Quitting his promising engineering career at a leading cement maker and travelling to Philippines for adventure was the genesis of his enterprise, Ahadi Movers Company.
It is at Philippines where Mr Rasugu watched professional moving companies in action and smelt a business opportunity that was viable in Kenya. Armed with only Sh 3,000, he set up a website for Ahadi Movers expecting to hit the ground running.
“I didn’t know that entrepreneurship is not easy. My website did not give me a single customer at first and I had to shift my marketing to Facebook which gave me my first customer after a month of advertising,” narrates Mr Rasugu.
Uncertain about his capabilities, Rasugu delayed on his first gig but saw it to the end after days of mulling over the idea.
“That’s when I flapped my wings, flew and never looked back on the moving industry,” he chuckles.
Six years down the line, Mr Rasugu notes that the road to providing household and commercial moving services has not been straight forward and failure has played a vital role in this journey.
“There are many curves before one reaches the level of success they desire. With the right perspective and focus, then you are on the right path,” he says.
“We should not discourage those who have failed in their first, second attempts. Rather, we should encourage them to pick themselves up and continue,” he adds.
According to him, his persistence in the market after making several losses in his first jobs has made him one of best movers in the country.
“I believed in myself after making mistakes and learning from them. Everyday, I learn something about this industry. I had to master courage and take risks which is also part of entrepreneurship” says Mr Rasugu.
His recent big local gigs included moving Safaricom, KCB, CBA and ABC banks.
His eyes are now trained on international moving. He plans to expand his company by having designated agents in other countries.
What makes him believe he can make it to the international market?
“It took me about four years to learn and understand the logistics behind international moving.
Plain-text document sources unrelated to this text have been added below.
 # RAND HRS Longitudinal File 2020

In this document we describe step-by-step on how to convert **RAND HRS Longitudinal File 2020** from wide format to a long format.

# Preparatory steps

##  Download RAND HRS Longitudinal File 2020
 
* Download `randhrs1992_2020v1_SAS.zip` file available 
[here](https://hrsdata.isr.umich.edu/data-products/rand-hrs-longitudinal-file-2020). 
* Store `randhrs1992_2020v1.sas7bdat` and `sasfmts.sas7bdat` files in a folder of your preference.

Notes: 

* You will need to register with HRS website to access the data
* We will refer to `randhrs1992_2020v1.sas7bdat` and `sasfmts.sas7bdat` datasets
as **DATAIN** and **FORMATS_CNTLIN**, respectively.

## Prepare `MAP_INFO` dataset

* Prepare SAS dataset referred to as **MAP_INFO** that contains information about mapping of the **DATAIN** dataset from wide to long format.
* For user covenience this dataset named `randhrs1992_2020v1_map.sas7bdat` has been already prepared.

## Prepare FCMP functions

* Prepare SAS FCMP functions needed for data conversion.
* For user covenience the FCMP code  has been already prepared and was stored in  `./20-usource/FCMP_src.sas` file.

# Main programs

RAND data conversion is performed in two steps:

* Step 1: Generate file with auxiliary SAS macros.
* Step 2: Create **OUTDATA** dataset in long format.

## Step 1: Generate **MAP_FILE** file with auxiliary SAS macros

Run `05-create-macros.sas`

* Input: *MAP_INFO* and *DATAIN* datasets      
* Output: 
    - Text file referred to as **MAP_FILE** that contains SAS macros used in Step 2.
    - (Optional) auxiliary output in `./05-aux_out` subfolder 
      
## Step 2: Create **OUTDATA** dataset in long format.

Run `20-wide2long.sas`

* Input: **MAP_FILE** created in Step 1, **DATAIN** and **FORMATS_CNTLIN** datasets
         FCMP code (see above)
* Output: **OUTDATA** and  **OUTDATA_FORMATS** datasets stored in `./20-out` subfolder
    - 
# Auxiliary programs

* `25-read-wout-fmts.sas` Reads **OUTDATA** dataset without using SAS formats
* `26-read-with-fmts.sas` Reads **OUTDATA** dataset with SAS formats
I have been able to master the industry inside out and I know this is where I need to be,” he says.
Armed with resources to smoothen the moving process, he holds on to the virtue that honesty is the best policy in his relations with his clients.
“I tell my clients what I am able to deliver or what I cannot. This has seen them coming back for more services and giving referrals to their families, friends and colleagues, which expands the network,” he says.
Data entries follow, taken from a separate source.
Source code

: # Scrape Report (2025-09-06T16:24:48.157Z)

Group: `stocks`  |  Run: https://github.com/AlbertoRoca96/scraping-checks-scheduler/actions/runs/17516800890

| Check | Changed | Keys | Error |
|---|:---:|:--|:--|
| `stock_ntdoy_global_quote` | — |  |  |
“I keep my word and deliver to the letter. When my customers are satisfied, it makes me a happy mover, and a customer is only satisfied with quality services always,” he adds.
Further, the moving business is more lucrative in the global scene. The local industry has been exploited by informal movers who despite offering cheap services come with many risks.
With right partnership and support, Mr Rasugu is set to take Ahadi to the next level in the business.
With insurance cover, right packaging of goods and open communication, Ahadi Movers has gained roots in East African countries with physical offices set up in Rwanda.
Time is of essence in the moving industry which takes days for international moving. Ahadi Movers won transport and logistics Real Estate Award in 2018, and got nominated for the SME Awards 2019.
When Mr Rasugu is not reading or listening to motivational podcasts, he winds by playing football with his boys at 360 Degrees Football Club, which hold tournaments across the city.
He plans to launch a students programme in his website where scholars can be trained on moving and packaging and earn while at it.